Si en ejercicio de la propia imaginación estuviéramos en posición de juzgar a nuestras autoridades, si por un momento pudiéramos ubicar en algún lugar de condena eterna o transitoria -por ahora la Gloria les quedará vedada- a gobernantes, autoridades civiles y religiosas, comunicadores, formadores de opinión, maestros, profesionistas, padres, hijos, empleados, directivos, estudiantes, responsables de cualquier quehacer... ¿dónde quedaríamos, según nuestras obras?

Habrá que pensar –todo cinismo aparte- qué parte de nosotros consentimos más y cuál pudiera iluminarnos o sumirnos para siempre en la gran oscuridad. Me parece que nadie se salva del escrutinio dantesco: avaros y desperdiciados, negligentes e iracundos, indiferentes o cachondos, adivinos, perezosos, irresponsables, ladrones, malintencionados, hipócritas, envidiosos.

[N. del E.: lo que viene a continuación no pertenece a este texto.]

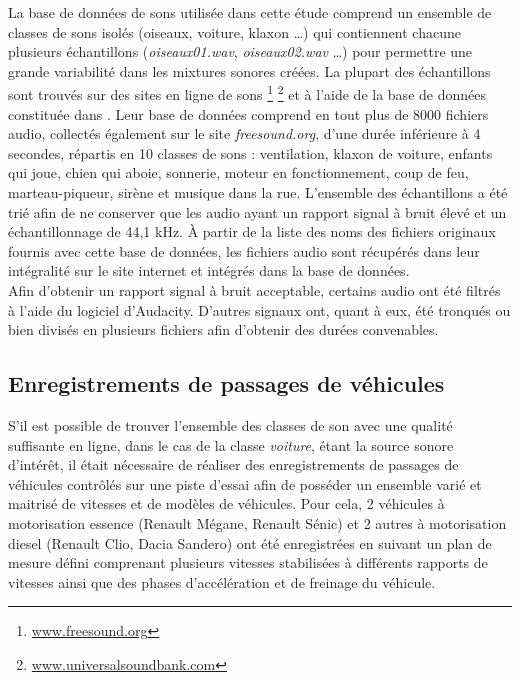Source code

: La base de données de sons utilisée dans cette étude comprend un ensemble de classes de sons isolés (oiseaux, voiture, klaxon  \dots) qui contiennent chacune plusieurs échantillons (\textit{oiseaux01.wav}, \textit{oiseaux02.wav} \dots) pour permettre une grande variabilité dans les mixtures sonores créées. La plupart des échantillons sont trouvés sur des sites en ligne de sons \footnote{\url{www.freesound.org}} \footnote{\url{www.universalsoundbank.com}} et à l'aide de la base de données constituée dans  \cite{salamon_dataset_nodate}. Leur base de données comprend en tout plus de 8000 fichiers audio, collectés également sur le site \textit{freesound.org}, d'une durée inférieure à 4 secondes, répartis en 10 classes de sons : ventilation, klaxon de voiture, enfants qui joue, chien qui aboie, sonnerie, moteur en fonctionnement, coup de feu, marteau-piqueur, sirène et musique dans la rue. L'ensemble des échantillons a été trié afin de ne conserver que les audio ayant un rapport signal à bruit élevé et un échantillonnage de 44,1 kHz. \`A partir de la liste des noms des fichiers originaux fournis avec cette base de données, les fichiers audio sont récupérés dans leur intégralité sur le site internet et intégrés dans la base de données.\\
Afin d'obtenir un rapport signal à bruit acceptable, certains audio ont été filtrés à l'aide du logiciel d'Audacity. D'autres signaux ont, quant à eux, été tronqués ou bien divisés en plusieurs fichiers afin d'obtenir des durées convenables.

\subsection{Enregistrements de passages de véhicules}
S'il est possible de trouver l'ensemble des classes de son avec une qualité suffisante en ligne, dans le cas de la classe \textit{voiture}, étant la source sonore d'intérêt, il était nécessaire de réaliser des enregistrements de passages de véhicules contrôlés sur une piste d'essai afin de posséder un ensemble varié et maitrisé de vitesses et de modèles de véhicules. Pour cela, 2 véhicules à motorisation essence (Renault Mégane, Renault Sénic) et 2 autres à motorisation diesel (Renault Clio, Dacia Sandero) ont été enregistrées en suivant un plan de mesure défini comprenant plusieurs vitesses stabilisées à différents rapports de vitesses ainsi que des phases d'accélération et de freinage du véhicule.



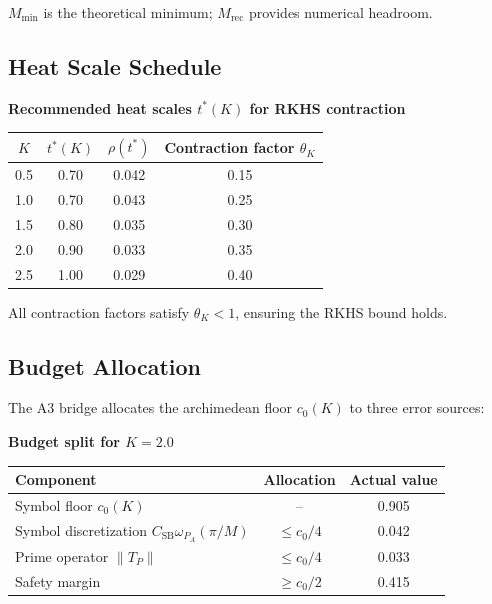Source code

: \noindent $M_{\min}$ is the theoretical minimum; $M_{\mathrm{rec}}$ provides numerical headroom.

\subsection{Heat Scale Schedule}

\begin{center}
\textbf{Recommended heat scales $t^*(K)$ for RKHS contraction}
\end{center}

\begin{center}
\begin{tabular}{cccc}
\toprule
$K$ & $t^*(K)$ & $\rho(t^*)$ & Contraction factor $\theta_K$ \\
\midrule
0.5 & 0.70 & 0.042 & 0.15 \\
1.0 & 0.70 & 0.043 & 0.25 \\
1.5 & 0.80 & 0.035 & 0.30 \\
2.0 & 0.90 & 0.033 & 0.35 \\
2.5 & 1.00 & 0.029 & 0.40 \\
\bottomrule
\end{tabular}
\end{center}

\noindent All contraction factors satisfy $\theta_K < 1$, ensuring the RKHS bound holds.

\subsection{Budget Allocation}

The A3 bridge allocates the archimedean floor $c_0(K)$ to three error sources:

\begin{center}
\textbf{Budget split for $K = 2.0$}
\end{center}

\begin{center}
\begin{tabular}{lcc}
\toprule
\textbf{Component} & \textbf{Allocation} & \textbf{Actual value} \\
\midrule
Symbol floor $c_0(K)$ & -- & 0.905 \\
Symbol discretization $C_{\mathrm{SB}} \omega_{P_A}(\pi/M)$ & $\leq c_0/4$ & 0.042 \\
Prime operator $\|T_P\|$ & $\leq c_0/4$ & 0.033 \\
Safety margin & $\geq c_0/2$ & 0.415 \\
\bottomrule
\end{tabular}
\end{center}

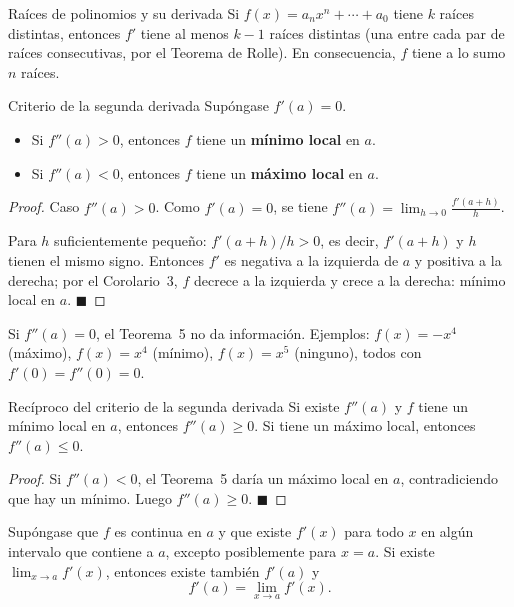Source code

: \documentclass[12pt]{article}
\begin{document}
\begin{nota}[]{Raíces de polinomios y su derivada}
Si $f(x) = a_n x^n + \cdots + a_0$ tiene $k$ raíces distintas, entonces $f'$ tiene al menos $k-1$ raíces distintas (una entre cada par de raíces consecutivas, por el Teorema de Rolle). En consecuencia, $f$ tiene a lo sumo $n$ raíces.
\end{nota}

\begin{teorema}[5]{Criterio de la segunda derivada}
Supóngase $f'(a) = 0$.
\begin{itemize}
  \item Si $f''(a) > 0$, entonces $f$ tiene un \textbf{mínimo local} en $a$.
  \item Si $f''(a) < 0$, entonces $f$ tiene un \textbf{máximo local} en $a$.
\end{itemize}
\end{teorema}

\begin{proof}
Caso $f''(a) > 0$. Como $f'(a) = 0$, se tiene $f''(a) = \displaystyle\lim_{h\to 0}\frac{f'(a+h)}{h}$.

Para $h$ suficientemente pequeño:
$f'(a+h)/h > 0$, es decir, $f'(a+h)$ y $h$ tienen el mismo signo. Entonces $f'$ es negativa a la izquierda de $a$ y positiva a la derecha; por el Corolario~3, $f$ decrece a la izquierda y crece a la derecha: mínimo local en $a$.
$\blacksquare$
\end{proof}

\begin{nota}[]{}
Si $f''(a) = 0$, el Teorema~5 no da información. Ejemplos: $f(x) = -x^4$ (máximo), $f(x) = x^4$ (mínimo), $f(x) = x^5$ (ninguno), todos con $f'(0) = f''(0) = 0$.
\end{nota}

\begin{teorema}[6]{Recíproco del criterio de la segunda derivada}
Si existe $f''(a)$ y $f$ tiene un mínimo local en $a$, entonces $f''(a) \geq 0$. Si tiene un máximo local, entonces $f''(a) \leq 0$.
\end{teorema}

\begin{proof}
Si $f''(a) < 0$, el Teorema~5 daría un máximo local en $a$, contradiciendo que hay un mínimo. Luego $f''(a) \geq 0$.
$\blacksquare$
\end{proof}

\begin{teorema}[7]{}
Supóngase que $f$ es continua en $a$ y que existe $f'(x)$ para todo $x$ en algún intervalo que contiene a $a$, excepto posiblemente para $x = a$. Si existe $\displaystyle\lim_{x \to a} f'(x)$, entonces existe también $f'(a)$ y
\[ f'(a) = \lim_{x \to a} f'(x). \]
\end{teorema}
\end{document}
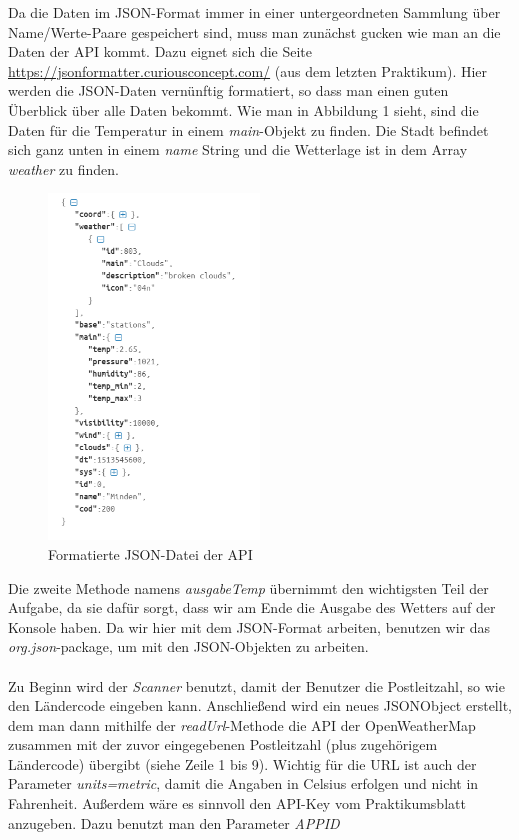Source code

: Da die Daten im JSON-Format immer in einer untergeordneten Sammlung über Name/Werte-Paare gespeichert sind, muss man zunächst gucken wie man an die Daten der API kommt. Dazu eignet sich die Seite \url{https://jsonformatter.curiousconcept.com/} (aus dem letzten Praktikum). Hier werden die JSON-Daten vernünftig formatiert, so dass man einen guten Überblick über alle Daten bekommt. Wie man in Abbildung 1 sieht, sind die Daten für die Temperatur in einem \textit{main}-Objekt zu finden. Die Stadt befindet sich ganz unten in einem \textit{name} String und die Wetterlage ist in dem Array \textit{weather} zu finden.

\begin{figure}[htbp]
\begin{center}
\includegraphics[width=0.5\textwidth]{Bild1}
\caption{Formatierte JSON-Datei der API}
\end{center}
\end{figure}

Die zweite Methode namens \textit{ausgabeTemp} übernimmt den wichtigsten Teil der Aufgabe, da sie dafür sorgt, dass wir am Ende die Ausgabe des Wetters auf der Konsole haben. Da wir hier mit dem JSON-Format arbeiten, benutzen wir das \textit{org.json}-package, um mit den JSON-Objekten zu arbeiten. \\
\\
Zu Beginn wird der \textit{Scanner} benutzt, damit der Benutzer die Postleitzahl, so wie den Ländercode eingeben kann. Anschließend wird ein neues JSONObject erstellt, dem man dann mithilfe der \textit{readUrl}-Methode die API der OpenWeatherMap zusammen mit der zuvor eingegebenen Postleitzahl (plus zugehörigem Ländercode) übergibt (siehe Zeile 1 bis 9). Wichtig für die URL ist auch der Parameter \textit{units=metric}, damit die Angaben in Celsius erfolgen und nicht in Fahrenheit. Außerdem wäre es sinnvoll den API-Key vom Praktikumsblatt anzugeben. Dazu benutzt man den Parameter \textit{APPID}\\
\\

Los que aprovechan los privilegios de su cargo para su propio bienestar, los que ofertan artículos caducos, o suben precios para fingir rebajas, los que copian lo que no les pertenece (llámense exámenes, libros, diseños, música, pasaportes, tarjetas de crédito o títulos profesionales); los que abusan de su edad, de su fuerza, de su condición económica o de su poder para imponer maltrato, multas, sanciones, rigor físico o cualquier clase de dominio al indefenso y débil. Para todos hay lugar; si no lo cree, compruébelo leyendo esta Comedia llamada “divina”, por quienes tal vez temieron identificar en ella su propia humanidad.

Es importante volver a la lectura de los clásicos; ellos nos abren puertas a la reflexión, iluminan nuestro pensamiento y proporcionan alternativas de juicio o posibilidades de acción cuando las necesitamos. En los clásicos podemos descubrir culpas, pero también encontrar soluciones. Qué distinto sería el trabajo de legisladores y jueces, si en vez de oponerse a todo o preocuparse por lo que pasa en Big Brother, especularan sobre el lugar que ocuparán por sus acciones en el más allá, o mejor aún, si leyeran los consejos de gobierno de Don Quijote a Sancho. En opinión de mis alumnos, que comparto plenamente, otro gallo nos cantaría.